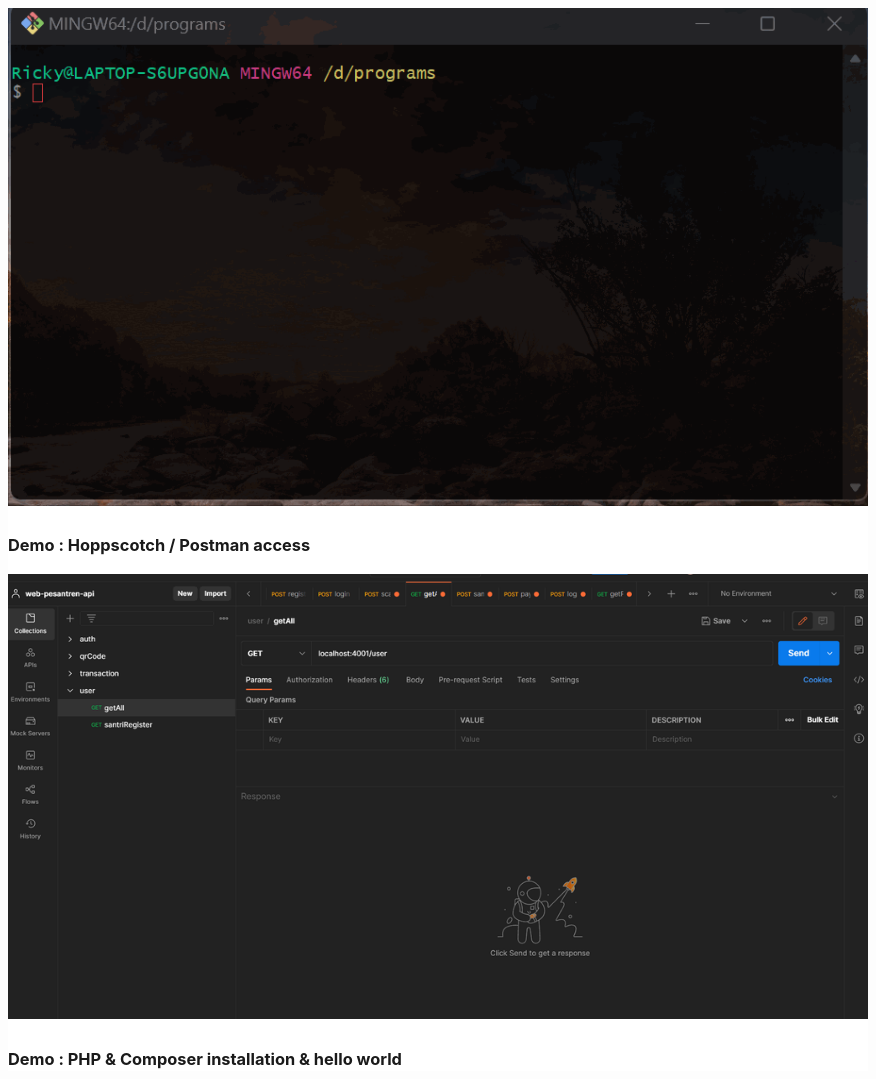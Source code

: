 ![img](./git_init.gif)
### Demo : Hoppscotch / Postman access
![img](./postman.gif)
### Demo : PHP & Composer installation & hello world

## Aim of the task
Every entry should be returned exactly as written, minus the pictures.

## Answer to the problem
Source code

: ![img](./git_init.gif)
### Demo : Hoppscotch / Postman access
![img](./postman.gif)
### Demo : PHP & Composer installation & hello world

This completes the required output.